Por otra parte, el reto más importante ahora es, de nuevo, el del Partido Socialista Obrero Español (PSOE). Su líder, Pedro Sánchez, dejó muy claro su apoyo al gobierno antes del referéndum. Tras lo ocurrido durante el referéndum, sus declaraciones dejaron mucho que desear. Criticó la violencia pero defendió la “estabilidad”, en abstracto. Sin embargo, la pelota se encuentra en su tejado y es el único que podría articular en torno a él una mayoría suficiente capaz de plantear una moción de censura con el apoyo de Unidos Podemos y el nacionalismo catalán, si se compromete a hacer un referéndum pactado con la Generalitat. De momento, no parece posible que Sánchez, en su enésima posibilidad de ser parte del cambio y no del inmovilismo, vaya a dar este paso. Pero tiempo al tiempo.
Probablemente, en el caso de que decidiese dejar las cosas como están, su legitimidad caería, ya que, por un lado, no parece posible que aquellos que defienden la violencia contra los catalanes que quieren votar vayan a apoyar a Sánchez. Y, por otro lado, creo que quienes hemos visto que esta actuación violenta del Estado ha sido más que inmerecida tampoco apoyaremos medias tintas al respecto.
Si, por el contrario, el PSOE condenase la agresividad del gobierno y procurase una alternativa de gobierno, tendría demasiados problemas internos en el partido. De hecho, Susana Díaz, líder del PSOE andaluz y rival política de Sánchez en las primarias, ya ha apoyado la actuación de las fuerzas de seguridad y comienza a hacer movimientos para pedir mayor cuota de autogobierno para Andalucía, algo que demuestra una irresponsabilidad que pone en riesgo la unidad del país, al intentar competir con Cataluña por estar en las tapas del diario después de haber perdido unas elecciones internas. Gente de orden, se llaman.

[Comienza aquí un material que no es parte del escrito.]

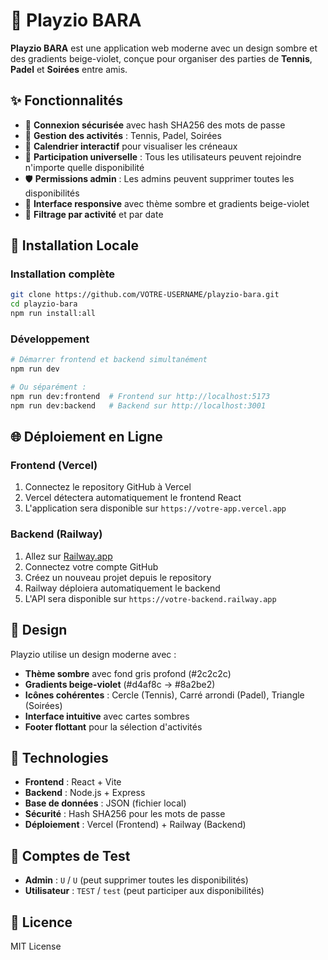 # 📅 Playzio BARA

**Playzio BARA** est une application web moderne avec un design sombre et des gradients beige-violet, conçue pour organiser des parties de **Tennis**, **Padel** et **Soirées** entre amis.

## ✨ Fonctionnalités

- 🔐 **Connexion sécurisée** avec hash SHA256 des mots de passe
- 🎾 **Gestion des activités** : Tennis, Padel, Soirées
- 📅 **Calendrier interactif** pour visualiser les créneaux
- 👥 **Participation universelle** : Tous les utilisateurs peuvent rejoindre n'importe quelle disponibilité
- 🛡️ **Permissions admin** : Les admins peuvent supprimer toutes les disponibilités
- 📱 **Interface responsive** avec thème sombre et gradients beige-violet
- 🎯 **Filtrage par activité** et par date

## 🚀 Installation Locale

### Installation complète
```bash
git clone https://github.com/VOTRE-USERNAME/playzio-bara.git
cd playzio-bara
npm run install:all
```

### Développement
```bash
# Démarrer frontend et backend simultanément
npm run dev

# Ou séparément :
npm run dev:frontend  # Frontend sur http://localhost:5173
npm run dev:backend   # Backend sur http://localhost:3001
```

## 🌐 Déploiement en Ligne

### Frontend (Vercel)
1. Connectez le repository GitHub à Vercel
2. Vercel détectera automatiquement le frontend React
3. L'application sera disponible sur `https://votre-app.vercel.app`

### Backend (Railway)
1. Allez sur [Railway.app](https://railway.app)
2. Connectez votre compte GitHub
3. Créez un nouveau projet depuis le repository
4. Railway déploiera automatiquement le backend
5. L'API sera disponible sur `https://votre-backend.railway.app`

## 🎨 Design

Playzio utilise un design moderne avec :
- **Thème sombre** avec fond gris profond (#2c2c2c)
- **Gradients beige-violet** (#d4af8c → #8a2be2)
- **Icônes cohérentes** : Cercle (Tennis), Carré arrondi (Padel), Triangle (Soirées)
- **Interface intuitive** avec cartes sombres
- **Footer flottant** pour la sélection d'activités

## 🔧 Technologies

- **Frontend** : React + Vite
- **Backend** : Node.js + Express
- **Base de données** : JSON (fichier local)
- **Sécurité** : Hash SHA256 pour les mots de passe
- **Déploiement** : Vercel (Frontend) + Railway (Backend)

## 👥 Comptes de Test

- **Admin** : `U` / `U` (peut supprimer toutes les disponibilités)
- **Utilisateur** : `TEST` / `test` (peut participer aux disponibilités)

## 📝 Licence

MIT License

En conclusión, España se encuentra en la encrucijada, y la única solución que parece de sentido común es la convocatoria de un referéndum pactado, ofreciendo un modelo de Estado alternativo al existente. Las cartas siguen sobre la mesa y las reformas de calado se vuelven impostergables, incluyendo el derecho a decidir sobre la monarquía como medio para recomponer el Estado. El sistema político y de partidos inaugurado con la Constitución de 1978 sigue sin restaurarse de manera exitosa.